A data table, or a spreadsheet, is an efficient format for comparative data analysis on categorical objects. Usually, the items being compared are placed in a column, while the categorical objects are in the rows. The quantitative value is then placed at the intersection of the row and column, called the cell. The following examples demonstrate data tables.

This table compares monthly payments for buying or leasing various cars (categories). The first two columns are being compared; the other columns contain additional, secondary information.

The next table compares defect types (number of defects) for different product grades (categories).

This particular table raises more questions:

Which defects cost us the most money?

Which defects occur most frequently? The table does not contain any information about production rate. For example, if there were 1850 lots of grade A4636 (first row) produced, then defect A occurs at a rate of 37/1850 = 1/50. And if 250 lots of grade A2610 (last row) were produced, then, again, defect A occurs at a rate of 1/50. Redrawing the table on a production-rate basis would be useful if we are making changes to the process and want to target the most problematic defect.

If we are comparing a type of defect over different grades, then we are now comparing down the table, instead of across the table. In this case, the fraction of defects for each grade would be a more useful quantity to display.

If we are comparing defects within a grade, then we are comparing across the table. Here again, the fraction of each defect type, weighted according to the cost of that defect, would be more appropriate.

Three common pitfalls to avoid:

Avoid using pie charts when tables will do.

Pie charts are tempting when we want to graphically break down a quantity into components. I have used them erroneously myself (here is an example on a website that I helped with: http://www.macc.mcmaster.ca/gradstudies.php). We won’t go into details here, but I strongly suggest you read the convincing evidence of Stephen Few in: “Save the pies for dessert”. The key problem is that the human eye cannot adequately decode angles; however, we have no problem with linear data.
Avoid arbitrary ordering along the first column; usually, alphabetically or in time order is better.

Listing the car types alphabetically is trivial: instead, list them by some other third criterion of interest, perhaps minimum down payment required, typical lease duration, or total amount of interest paid on the loan. That way you get some extra context to the table for free.
Avoid using excessive grid lines.

Tabular data should avoid vertical grid lines, except when the columns are so close that mistakes will be made. The human eye will use the visual white space between the numbers to create its own columns.
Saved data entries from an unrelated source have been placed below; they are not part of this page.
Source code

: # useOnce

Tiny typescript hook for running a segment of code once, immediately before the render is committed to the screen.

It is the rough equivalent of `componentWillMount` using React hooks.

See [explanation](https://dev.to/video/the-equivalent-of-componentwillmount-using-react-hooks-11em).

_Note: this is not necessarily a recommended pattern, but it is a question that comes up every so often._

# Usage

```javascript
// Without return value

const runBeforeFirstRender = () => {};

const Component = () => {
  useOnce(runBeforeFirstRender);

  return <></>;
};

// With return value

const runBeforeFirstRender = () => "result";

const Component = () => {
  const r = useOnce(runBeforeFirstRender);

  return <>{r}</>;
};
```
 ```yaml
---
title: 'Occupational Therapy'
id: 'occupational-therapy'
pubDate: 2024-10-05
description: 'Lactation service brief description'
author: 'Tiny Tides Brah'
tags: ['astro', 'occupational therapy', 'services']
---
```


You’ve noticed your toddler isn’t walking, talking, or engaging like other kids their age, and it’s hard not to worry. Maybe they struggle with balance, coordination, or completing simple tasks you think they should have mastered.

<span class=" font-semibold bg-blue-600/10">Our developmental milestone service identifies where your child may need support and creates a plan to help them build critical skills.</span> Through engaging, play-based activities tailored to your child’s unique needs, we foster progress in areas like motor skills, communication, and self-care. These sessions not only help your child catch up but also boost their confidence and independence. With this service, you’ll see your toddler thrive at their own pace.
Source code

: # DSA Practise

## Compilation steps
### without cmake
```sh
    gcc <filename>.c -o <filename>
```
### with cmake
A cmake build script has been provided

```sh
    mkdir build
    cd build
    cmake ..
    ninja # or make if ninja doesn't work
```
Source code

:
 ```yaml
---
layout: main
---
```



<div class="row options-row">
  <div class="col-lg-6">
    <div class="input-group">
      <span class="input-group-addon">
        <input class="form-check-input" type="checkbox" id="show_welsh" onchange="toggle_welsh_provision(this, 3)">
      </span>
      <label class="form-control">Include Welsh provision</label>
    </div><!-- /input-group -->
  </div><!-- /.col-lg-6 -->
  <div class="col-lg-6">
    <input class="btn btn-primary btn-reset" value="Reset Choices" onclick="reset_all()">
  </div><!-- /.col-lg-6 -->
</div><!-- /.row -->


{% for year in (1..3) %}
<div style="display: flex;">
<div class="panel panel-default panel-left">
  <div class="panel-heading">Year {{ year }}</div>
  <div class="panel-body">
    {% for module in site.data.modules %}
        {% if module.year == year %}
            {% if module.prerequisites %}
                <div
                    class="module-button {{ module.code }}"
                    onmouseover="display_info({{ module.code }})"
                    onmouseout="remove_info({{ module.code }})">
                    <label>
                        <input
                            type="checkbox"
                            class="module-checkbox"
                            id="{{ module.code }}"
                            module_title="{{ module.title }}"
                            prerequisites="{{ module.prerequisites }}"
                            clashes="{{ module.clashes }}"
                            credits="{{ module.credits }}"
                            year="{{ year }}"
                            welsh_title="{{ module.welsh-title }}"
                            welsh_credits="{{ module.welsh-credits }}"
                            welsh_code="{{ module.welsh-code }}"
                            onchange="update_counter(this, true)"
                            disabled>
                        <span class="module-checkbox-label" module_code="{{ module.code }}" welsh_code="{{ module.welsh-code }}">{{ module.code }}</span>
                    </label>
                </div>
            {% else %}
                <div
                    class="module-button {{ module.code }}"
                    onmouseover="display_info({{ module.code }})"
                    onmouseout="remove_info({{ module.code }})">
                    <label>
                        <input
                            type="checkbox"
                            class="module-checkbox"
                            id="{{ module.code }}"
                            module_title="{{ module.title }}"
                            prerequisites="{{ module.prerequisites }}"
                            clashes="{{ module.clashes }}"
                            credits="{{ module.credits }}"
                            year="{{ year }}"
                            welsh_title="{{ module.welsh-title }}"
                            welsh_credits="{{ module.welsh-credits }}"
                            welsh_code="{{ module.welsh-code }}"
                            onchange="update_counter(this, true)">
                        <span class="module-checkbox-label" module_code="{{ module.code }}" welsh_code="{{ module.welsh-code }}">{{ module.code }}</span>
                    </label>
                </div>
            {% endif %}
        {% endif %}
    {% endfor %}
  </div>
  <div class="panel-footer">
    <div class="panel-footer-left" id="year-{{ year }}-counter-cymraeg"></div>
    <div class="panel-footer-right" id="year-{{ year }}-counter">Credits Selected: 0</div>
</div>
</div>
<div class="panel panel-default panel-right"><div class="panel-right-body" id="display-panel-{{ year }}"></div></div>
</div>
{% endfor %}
To wrap up this section is a demonstration of tabular data in a different format, based on an idea of Tufte in The Visual Display of Quantitative Information, p. 158. Here we compare the corrosion resistance and roughness of a steel surface for two different types of coatings, A and B.

A layout that you expect to see in a standard engineering report:

Product

Corrosion resistance

Surface roughness

Coating A

Coating B

Coating A

Coating B

K135

0.30

0.22

30

42

K136

0.45

0.39

86

31

P271

0.22

0.24

24

73

P275

0.40

0.44

74

52

S561

0.56

0.36

70

75

S567

0.76

0.51

63

70

And the layout advocated by Tufte:

Note how the slopes carry the information about the effect of changing the coating type. The rearranged row ordering shows these changes as well. This idea is effective for two treatments but could be extended to three or four treatments by adding extra “columns”. Only the extremes are numbered, but every point could be numbered if the values are also required by the readers.